• [Material for the task]
____________

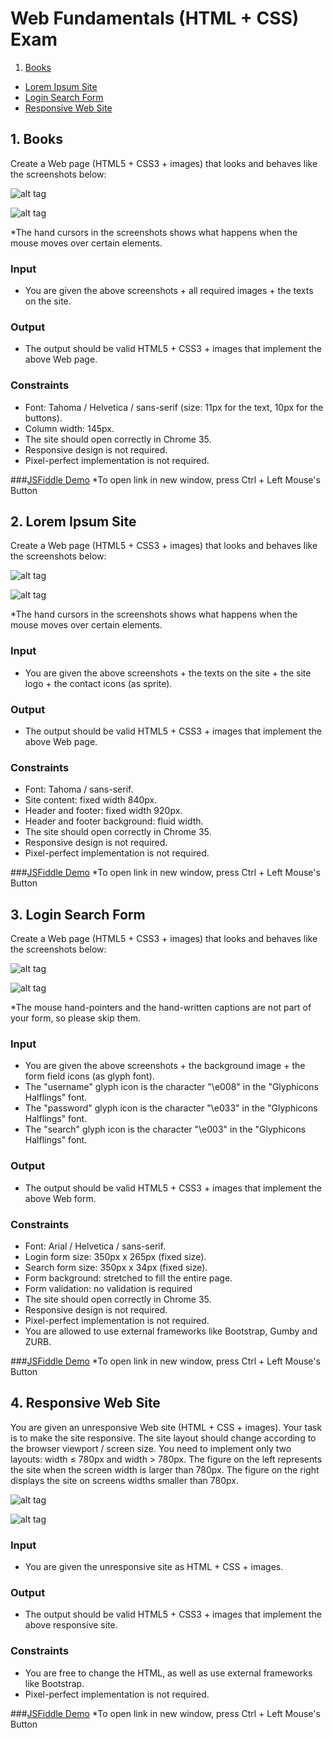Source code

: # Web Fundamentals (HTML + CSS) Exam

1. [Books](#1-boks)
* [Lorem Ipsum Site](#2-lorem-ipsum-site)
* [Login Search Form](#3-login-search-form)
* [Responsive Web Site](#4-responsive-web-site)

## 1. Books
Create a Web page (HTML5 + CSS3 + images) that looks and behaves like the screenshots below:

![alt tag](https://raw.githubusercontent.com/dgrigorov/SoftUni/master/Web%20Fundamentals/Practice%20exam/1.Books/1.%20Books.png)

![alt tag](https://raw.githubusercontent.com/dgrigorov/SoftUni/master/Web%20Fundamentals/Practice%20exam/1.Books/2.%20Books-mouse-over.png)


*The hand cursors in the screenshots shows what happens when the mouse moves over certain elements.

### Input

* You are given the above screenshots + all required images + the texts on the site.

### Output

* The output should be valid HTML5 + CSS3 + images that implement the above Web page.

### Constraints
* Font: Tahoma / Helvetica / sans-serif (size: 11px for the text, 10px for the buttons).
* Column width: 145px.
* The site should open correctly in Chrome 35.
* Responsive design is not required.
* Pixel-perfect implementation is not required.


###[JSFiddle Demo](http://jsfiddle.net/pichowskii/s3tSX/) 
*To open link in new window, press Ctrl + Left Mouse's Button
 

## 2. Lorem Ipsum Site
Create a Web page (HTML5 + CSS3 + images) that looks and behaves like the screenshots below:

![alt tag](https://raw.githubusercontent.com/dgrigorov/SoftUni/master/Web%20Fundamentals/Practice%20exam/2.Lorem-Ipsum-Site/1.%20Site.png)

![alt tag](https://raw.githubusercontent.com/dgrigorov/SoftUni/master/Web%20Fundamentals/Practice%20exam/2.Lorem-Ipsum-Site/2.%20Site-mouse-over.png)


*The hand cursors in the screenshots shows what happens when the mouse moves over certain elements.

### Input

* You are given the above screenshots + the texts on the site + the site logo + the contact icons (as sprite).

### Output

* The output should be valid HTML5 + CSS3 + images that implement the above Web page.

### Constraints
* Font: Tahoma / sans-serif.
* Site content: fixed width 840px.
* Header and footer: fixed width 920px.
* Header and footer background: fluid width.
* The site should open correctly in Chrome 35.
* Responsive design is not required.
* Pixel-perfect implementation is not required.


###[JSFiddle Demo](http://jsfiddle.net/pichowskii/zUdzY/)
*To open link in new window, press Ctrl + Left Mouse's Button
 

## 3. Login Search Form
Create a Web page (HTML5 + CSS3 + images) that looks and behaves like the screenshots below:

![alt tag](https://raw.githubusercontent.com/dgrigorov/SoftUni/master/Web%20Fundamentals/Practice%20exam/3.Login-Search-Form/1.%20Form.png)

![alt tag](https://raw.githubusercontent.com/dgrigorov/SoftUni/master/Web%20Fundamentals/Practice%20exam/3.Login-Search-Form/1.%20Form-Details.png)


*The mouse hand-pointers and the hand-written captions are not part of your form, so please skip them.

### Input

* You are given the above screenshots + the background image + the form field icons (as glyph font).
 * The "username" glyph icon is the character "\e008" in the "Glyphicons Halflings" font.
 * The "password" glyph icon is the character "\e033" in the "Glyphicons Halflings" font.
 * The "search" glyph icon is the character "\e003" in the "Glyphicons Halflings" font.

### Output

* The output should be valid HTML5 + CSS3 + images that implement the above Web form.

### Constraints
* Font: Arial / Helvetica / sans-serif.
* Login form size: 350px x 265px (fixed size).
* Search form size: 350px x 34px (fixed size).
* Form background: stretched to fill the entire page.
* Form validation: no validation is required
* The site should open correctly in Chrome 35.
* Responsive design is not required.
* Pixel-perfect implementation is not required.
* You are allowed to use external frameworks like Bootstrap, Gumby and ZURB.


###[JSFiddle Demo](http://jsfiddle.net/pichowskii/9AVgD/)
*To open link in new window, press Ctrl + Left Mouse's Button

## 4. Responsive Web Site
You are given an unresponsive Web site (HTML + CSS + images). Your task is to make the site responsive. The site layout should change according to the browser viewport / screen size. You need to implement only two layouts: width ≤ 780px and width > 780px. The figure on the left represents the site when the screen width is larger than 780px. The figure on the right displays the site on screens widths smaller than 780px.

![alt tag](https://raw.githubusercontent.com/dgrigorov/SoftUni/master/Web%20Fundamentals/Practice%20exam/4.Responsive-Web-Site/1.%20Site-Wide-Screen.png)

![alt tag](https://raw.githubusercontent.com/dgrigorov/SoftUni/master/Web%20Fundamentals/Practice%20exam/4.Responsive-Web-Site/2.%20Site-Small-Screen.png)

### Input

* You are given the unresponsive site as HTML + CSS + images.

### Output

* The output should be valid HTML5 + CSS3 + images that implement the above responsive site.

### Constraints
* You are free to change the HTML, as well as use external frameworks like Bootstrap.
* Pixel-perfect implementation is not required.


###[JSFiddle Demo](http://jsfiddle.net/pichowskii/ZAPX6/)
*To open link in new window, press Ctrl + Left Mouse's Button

____________

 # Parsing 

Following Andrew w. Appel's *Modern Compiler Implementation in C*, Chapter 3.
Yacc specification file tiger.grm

____________

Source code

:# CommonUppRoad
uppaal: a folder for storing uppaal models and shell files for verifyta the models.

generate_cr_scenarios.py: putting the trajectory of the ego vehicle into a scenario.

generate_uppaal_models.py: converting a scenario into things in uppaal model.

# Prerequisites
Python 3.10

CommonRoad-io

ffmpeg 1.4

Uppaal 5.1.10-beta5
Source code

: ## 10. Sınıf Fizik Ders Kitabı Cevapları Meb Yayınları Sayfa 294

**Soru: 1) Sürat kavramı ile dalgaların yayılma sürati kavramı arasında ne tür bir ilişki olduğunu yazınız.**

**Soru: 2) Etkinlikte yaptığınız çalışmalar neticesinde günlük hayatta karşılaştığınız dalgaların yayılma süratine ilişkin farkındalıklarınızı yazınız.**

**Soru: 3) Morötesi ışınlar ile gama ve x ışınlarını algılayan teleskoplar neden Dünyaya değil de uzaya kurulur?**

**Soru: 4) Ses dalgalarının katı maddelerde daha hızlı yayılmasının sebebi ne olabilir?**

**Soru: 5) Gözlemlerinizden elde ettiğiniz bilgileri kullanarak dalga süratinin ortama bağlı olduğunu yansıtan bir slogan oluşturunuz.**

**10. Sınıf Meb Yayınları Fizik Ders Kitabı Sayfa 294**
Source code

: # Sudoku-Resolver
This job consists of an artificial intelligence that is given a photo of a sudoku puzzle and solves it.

____________

• [Problem] Repeat exactly the lines of the listing above, from the one with "Helvetica / sans-serif." down to the one with "You are given an"; both of those lines belong in the range.

• [Expected answer]
* Font: Arial / Helvetica / sans-serif.
* Login form size: 350px x 265px (fixed size).
* Search form size: 350px x 34px (fixed size).
* Form background: stretched to fill the entire page.
* Form validation: no validation is required
* The site should open correctly in Chrome 35.
* Responsive design is not required.
* Pixel-perfect implementation is not required.
* You are allowed to use external frameworks like Bootstrap, Gumby and ZURB.


###[JSFiddle Demo](http://jsfiddle.net/pichowskii/9AVgD/)
*To open link in new window, press Ctrl + Left Mouse's Button

## 4. Responsive Web Site
You are given an unresponsive Web site (HTML + CSS + images). Your task is to make the site responsive. The site layout should change according to the browser viewport / screen size. You need to implement only two layouts: width ≤ 780px and width > 780px. The figure on the left represents the site when the screen width is larger than 780px. The figure on the right displays the site on screens widths smaller than 780px.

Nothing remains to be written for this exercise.